I not only like to keep track of what is growing when, I am a painter and I take a lot of photos for reference for painting later Do I have any paintings to show you of my garden? Well, no. But summer is too busy for painting. Just think of how bright and gay it will be come January to paint the gorgeous Russian Sage that is almost taller than I am and the amazing oak leaf hydrangeas that have about 200 blossoms that have gone from the brightest white to the most dusky rose.
Succulents are all the rage this year. One of my paralegals found tiny little pinch pots filled with tiny little succulents. The pots had magnets on the back and he stuck them on the shelf of his cubicle. He bought them at the Stop and Shop next door to the office. I told them if he finds them missing not to look in my office (because he will find them there). He got the last ones, he told me. I told him there goes his Christmas gift.

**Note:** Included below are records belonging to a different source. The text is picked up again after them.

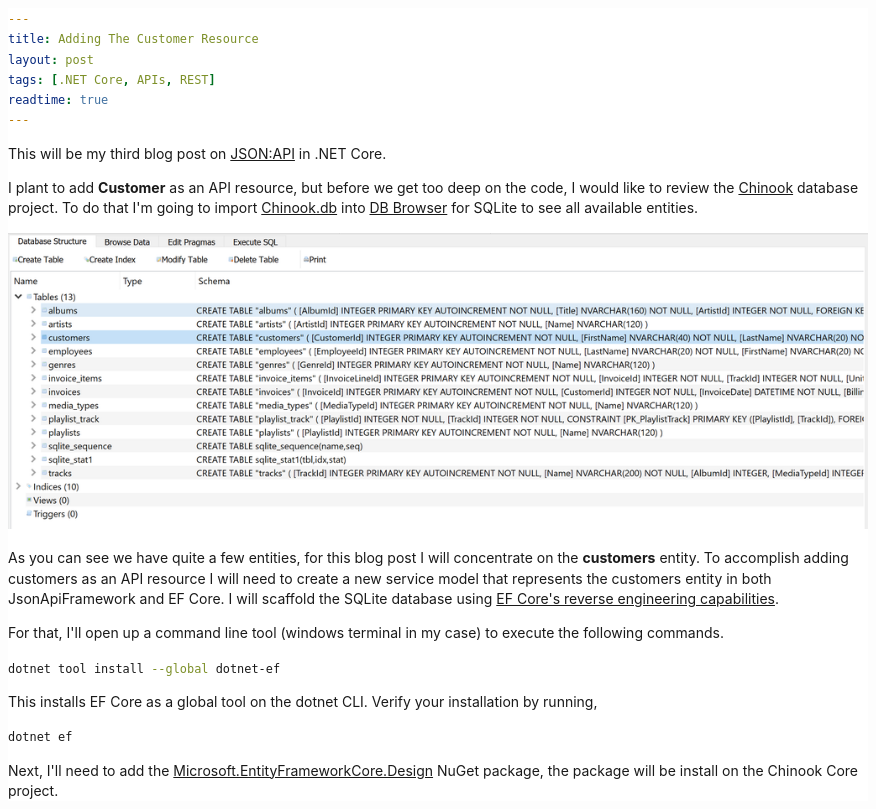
 ```yaml
---
title: Adding The Customer Resource
layout: post
tags: [.NET Core, APIs, REST]
readtime: true
---
```


This will be my third blog post on [JSON:API](https://jsonapi.org/) in .NET Core. 

I plant to add **Customer** as an API resource, but before we get too deep on the code, I would like to review the [Chinook](https://www.sqlitetutorial.net/sqlite-sample-database/) database project. To do that I'm going to import [Chinook.db](https://cdn.sqlitetutorial.net/wp-content/uploads/2018/03/chinook.zip) into [DB Browser](https://sqlitebrowser.org/dl/) for SQLite to see all available entities.

![Database Entities](/assets/img/json-api/chinook-database-entities.PNG)

As you can see we have quite a few entities, for this blog post I will concentrate on the **customers** entity. To accomplish adding customers as an API resource I will need to create a new service model that represents the customers entity in both JsonApiFramework and EF Core. I will scaffold the SQLite database using [EF Core's reverse engineering capabilities](https://docs.microsoft.com/en-us/ef/core/managing-schemas/scaffolding?tabs=dotnet-core-cli). 

For that, I'll open up a command line tool (windows terminal in my case) to execute the following commands.

```bash
dotnet tool install --global dotnet-ef
```

This installs EF Core as a global tool on the dotnet CLI. Verify your installation by running, 

```bash
dotnet ef
```

Next, I'll need to add the [Microsoft.EntityFrameworkCore.Design](https://www.nuget.org/packages/Microsoft.EntityFrameworkCore.Design/) NuGet package, the package will be install on the Chinook Core project.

I haven't gotten around to repotting the one above at twelve o'clock. I gave the same ones to one of my sisters and she repotted hers and even bought special potting mixture for cactus and succulents. They grew enormously and put mine to shame. And then they all died. And mine are thriving. Some things are meant to be and some are not. I love them because they remind me of my grandmother's front porch where she always had hens and chicks in a giant pot. I also love them because they hide where the porch boards are rotting although we had the whole floor replaced a few years ago.
When I am not in the garden, I am on the side porch. It was just a slab when we moved in, but Mr. Pom and Mystery Man bought this kit from Home Despot and screened it in. I must admit, I never thought it would still be in perfect condition 12 years later, but it is. We use it constantly. I don't think I've sat in the living room since Memorial Day.
On the left is the chaise lounge waiting for me to recover it. It best be used to waiting cause I'm thinking it will be a worthy winter chore. That yellow box was fished out of my neighbor's garbage when her family was clearing out the house to sell. The tablecloth on the little table was my grandmother's.
The Christmas cactus was The Empress's. She kept it in a little white pottery cat-shaped jardiniere under her pink bathroom sink. I released it from the bondage of the Christmas tin pot it came in and I hope it is settling in nicely on the porch. It looks a little scraggly from that view, but it is fuller on the other side. Hopefully, it will acclimate on the porch and start growing. Of all the things that I inherited from my mom, this old Christmas cactus reminds me the most of her. It's not just that she used to call me to tell me that it was blooming and how enormous it was. Somehow when I see it sitting out here, it is sort of like she is out here with me. I talk to it. So far it hasn't talked back, but I'll let you know. If it actually blooms this Christmas, I will water it with my tears.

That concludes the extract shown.